SAN FRANCISCO — Fresh from receiving its third gilt-edged issuer rating this week, Manhattan Beach, Calif., prices $13 million in certificates of participation today.

Moody’s Investors Service, in its first rating of the city’s credit, assigned the Aaa rating to Manhattan Beach Monday, as well as assigning the Aa2 underlying rating to the COPs.

The positive issuer rating reflects the city’s wealth and sound management, said Moody’s analyst Dari Barzel.

“The uniqueness of Manhattan Beach is the financial flexibility which derives from the extraordinary fund balances they’ve managed to accumulate through decades of conservative financial management,” she said.

The 3.9-square mile city of 36,000 joins Palo Alto and Santa Monica as the only California cities with a natural Aaa rating from Moody’s.

Both Fitch Ratings and Standard & Poor’s affirmed outstanding AAA ratings for the city and assigned AA-plus ratings to this week’s COP deal.

“For Moody’s to come out in this environment to put a triple-A on a California city is pretty remarkable,” said Mark Young of Gardner, Underwood & Bacon LLC, the city’s financial adviser.

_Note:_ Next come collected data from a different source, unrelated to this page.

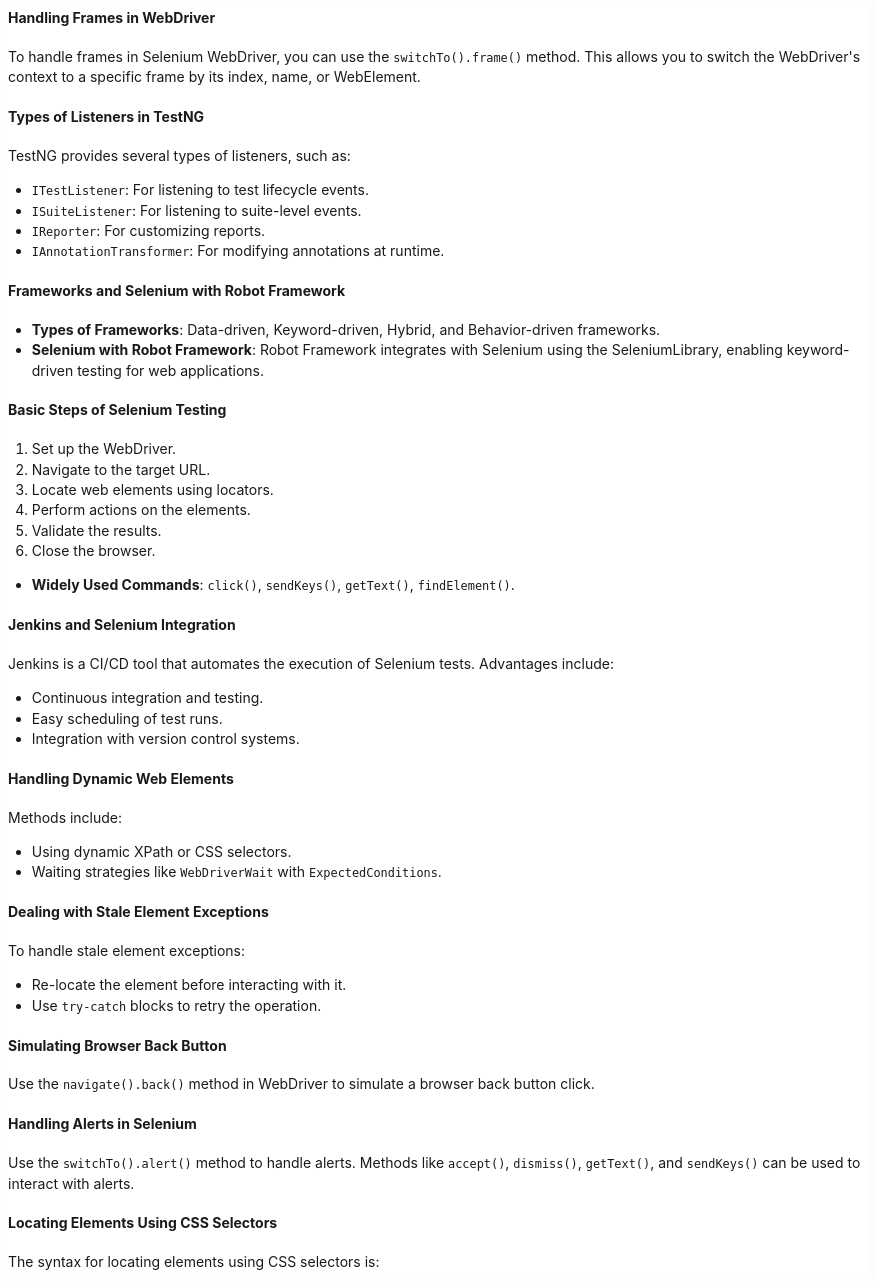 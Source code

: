 #### Handling Frames in WebDriver
To handle frames in Selenium WebDriver, you can use the `switchTo().frame()` method. This allows you to switch the WebDriver's context to a specific frame by its index, name, or WebElement.

#### Types of Listeners in TestNG
TestNG provides several types of listeners, such as:
- `ITestListener`: For listening to test lifecycle events.
- `ISuiteListener`: For listening to suite-level events.
- `IReporter`: For customizing reports.
- `IAnnotationTransformer`: For modifying annotations at runtime.

#### Frameworks and Selenium with Robot Framework
- **Types of Frameworks**: Data-driven, Keyword-driven, Hybrid, and Behavior-driven frameworks.
- **Selenium with Robot Framework**: Robot Framework integrates with Selenium using the SeleniumLibrary, enabling keyword-driven testing for web applications.

#### Basic Steps of Selenium Testing
1. Set up the WebDriver.
2. Navigate to the target URL.
3. Locate web elements using locators.
4. Perform actions on the elements.
5. Validate the results.
6. Close the browser.
- **Widely Used Commands**: `click()`, `sendKeys()`, `getText()`, `findElement()`.

#### Jenkins and Selenium Integration
Jenkins is a CI/CD tool that automates the execution of Selenium tests. Advantages include:
- Continuous integration and testing.
- Easy scheduling of test runs.
- Integration with version control systems.

#### Handling Dynamic Web Elements
Methods include:
- Using dynamic XPath or CSS selectors.
- Waiting strategies like `WebDriverWait` with `ExpectedConditions`.

#### Dealing with Stale Element Exceptions
To handle stale element exceptions:
- Re-locate the element before interacting with it.
- Use `try-catch` blocks to retry the operation.

#### Simulating Browser Back Button
Use the `navigate().back()` method in WebDriver to simulate a browser back button click.

#### Handling Alerts in Selenium
Use the `switchTo().alert()` method to handle alerts. Methods like `accept()`, `dismiss()`, `getText()`, and `sendKeys()` can be used to interact with alerts.

#### Locating Elements Using CSS Selectors
The syntax for locating elements using CSS selectors is:

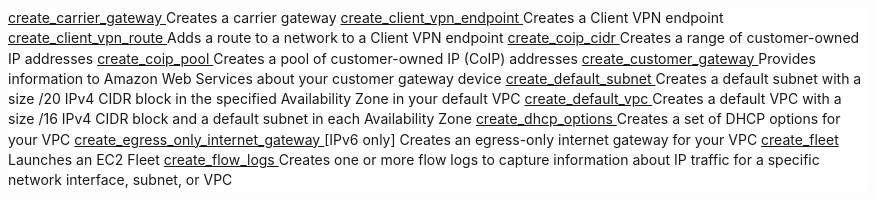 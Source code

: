 <tr class="odd">
<td style="text-align: left;"><a href="../ec2_create_carrier_gateway/"> create_carrier_gateway </a></td>
<td style="text-align: left;">Creates a carrier gateway</td>
</tr>
<tr class="even">
<td style="text-align: left;"><a href="../ec2_create_client_vpn_endpoint/"> create_client_vpn_endpoint </a></td>
<td style="text-align: left;">Creates a Client VPN endpoint</td>
</tr>
<tr class="odd">
<td style="text-align: left;"><a href="../ec2_create_client_vpn_route/"> create_client_vpn_route </a></td>
<td style="text-align: left;">Adds a route to a network to a Client VPN
endpoint</td>
</tr>
<tr class="even">
<td style="text-align: left;"><a href="../ec2_create_coip_cidr/"> create_coip_cidr </a></td>
<td style="text-align: left;">Creates a range of customer-owned IP
addresses</td>
</tr>
<tr class="odd">
<td style="text-align: left;"><a href="../ec2_create_coip_pool/"> create_coip_pool </a></td>
<td style="text-align: left;">Creates a pool of customer-owned IP (CoIP)
addresses</td>
</tr>
<tr class="even">
<td style="text-align: left;"><a href="../ec2_create_customer_gateway/"> create_customer_gateway </a></td>
<td style="text-align: left;">Provides information to Amazon Web
Services about your customer gateway device</td>
</tr>
<tr class="odd">
<td style="text-align: left;"><a href="../ec2_create_default_subnet/"> create_default_subnet </a></td>
<td style="text-align: left;">Creates a default subnet with a size /20
IPv4 CIDR block in the specified Availability Zone in your default
VPC</td>
</tr>
<tr class="even">
<td style="text-align: left;"><a href="../ec2_create_default_vpc/"> create_default_vpc </a></td>
<td style="text-align: left;">Creates a default VPC with a size /16 IPv4
CIDR block and a default subnet in each Availability Zone</td>
</tr>
<tr class="odd">
<td style="text-align: left;"><a href="../ec2_create_dhcp_options/"> create_dhcp_options </a></td>
<td style="text-align: left;">Creates a set of DHCP options for your
VPC</td>
</tr>
<tr class="even">
<td style="text-align: left;"><a href="../ec2_create_egress_only_internet_gateway/"> create_egress_only_internet_gateway </a></td>
<td style="text-align: left;">[IPv6 only] Creates an egress-only
internet gateway for your VPC</td>
</tr>
<tr class="odd">
<td style="text-align: left;"><a href="../ec2_create_fleet/"> create_fleet </a></td>
<td style="text-align: left;">Launches an EC2 Fleet</td>
</tr>
<tr class="even">
<td style="text-align: left;"><a href="../ec2_create_flow_logs/"> create_flow_logs </a></td>
<td style="text-align: left;">Creates one or more flow logs to capture
information about IP traffic for a specific network interface, subnet,
or VPC</td>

Many California cities are cutting back in the wake of a state budget crisis that has led state government to raid local revenue sources.

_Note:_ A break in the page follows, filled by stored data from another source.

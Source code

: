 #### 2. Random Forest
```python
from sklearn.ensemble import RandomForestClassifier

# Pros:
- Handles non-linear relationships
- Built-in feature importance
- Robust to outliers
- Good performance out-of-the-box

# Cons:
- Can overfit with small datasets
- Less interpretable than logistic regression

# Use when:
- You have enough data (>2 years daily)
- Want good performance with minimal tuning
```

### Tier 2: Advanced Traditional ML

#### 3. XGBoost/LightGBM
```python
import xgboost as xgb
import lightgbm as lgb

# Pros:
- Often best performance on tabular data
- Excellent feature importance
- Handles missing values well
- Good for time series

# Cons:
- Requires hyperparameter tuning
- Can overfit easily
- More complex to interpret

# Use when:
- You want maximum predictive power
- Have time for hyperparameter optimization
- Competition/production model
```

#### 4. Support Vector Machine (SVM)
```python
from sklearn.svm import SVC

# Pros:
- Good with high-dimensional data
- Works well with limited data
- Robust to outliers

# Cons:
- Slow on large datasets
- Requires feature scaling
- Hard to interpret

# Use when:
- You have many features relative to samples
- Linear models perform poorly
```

Manhattan Beach’s finance director, Bruce Moe, said the city has built up its reserves with decades of budget surpluses.

“Typically we cash-fund all our [capital] projects,” Moe said.

The proceeds will help finance new police and fire headquarters for the city.

“In this case it’s a $40 million project and we had $28 million in cash set aside,” he said. “It’s just our approach to the way we do things.”

The city has no further bond plans, Moe said.

The deal is led by UBS Financial Services. Hawkins Delafield & Wood LLP is bond counsel. Today’s pricing follows a two-day retail order period.

In early 2003, the city sold $13.4 million in COPs to finance a parking garage.

Young said the deal is likely to carry insurance from Ambac Assurance Corp. in all but the earliest maturities.

“The last time we went around insurance didn’t pencil,” Young said. “We’re in a little bit different market environment,” adding that low rates mean there is little retail interest in longer maturities.

“It’s probably easier to underwrite a bond that has strong underlying fundamentals but is insured,” he said.